**What needs to be done:**
Copy out each line of the entries where the word "working" is present.

Source data:
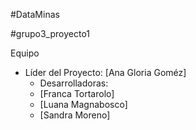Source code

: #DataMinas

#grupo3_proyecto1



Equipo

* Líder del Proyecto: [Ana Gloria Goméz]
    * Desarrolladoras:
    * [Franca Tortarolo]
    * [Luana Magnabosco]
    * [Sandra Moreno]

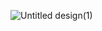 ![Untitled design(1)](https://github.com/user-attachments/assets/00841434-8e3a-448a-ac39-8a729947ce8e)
--
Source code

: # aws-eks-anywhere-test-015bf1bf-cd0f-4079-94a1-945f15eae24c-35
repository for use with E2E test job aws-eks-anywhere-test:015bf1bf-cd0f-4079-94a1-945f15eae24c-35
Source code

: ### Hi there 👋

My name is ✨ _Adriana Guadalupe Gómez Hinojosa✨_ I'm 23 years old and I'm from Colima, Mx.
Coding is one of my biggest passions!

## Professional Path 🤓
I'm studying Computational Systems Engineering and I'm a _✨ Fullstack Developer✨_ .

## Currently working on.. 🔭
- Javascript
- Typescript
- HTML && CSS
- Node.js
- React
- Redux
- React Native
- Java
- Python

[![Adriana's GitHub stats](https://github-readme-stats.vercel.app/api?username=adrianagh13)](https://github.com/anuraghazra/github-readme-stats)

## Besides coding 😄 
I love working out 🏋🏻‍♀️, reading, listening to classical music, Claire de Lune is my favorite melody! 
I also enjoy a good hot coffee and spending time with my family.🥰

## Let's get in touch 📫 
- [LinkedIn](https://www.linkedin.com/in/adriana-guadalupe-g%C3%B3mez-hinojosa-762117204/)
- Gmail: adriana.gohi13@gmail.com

**Solution below:**
## Currently working on.. 🔭
I love working out 🏋🏻‍♀️, reading, listening to classical music, Claire de Lune is my favorite melody! 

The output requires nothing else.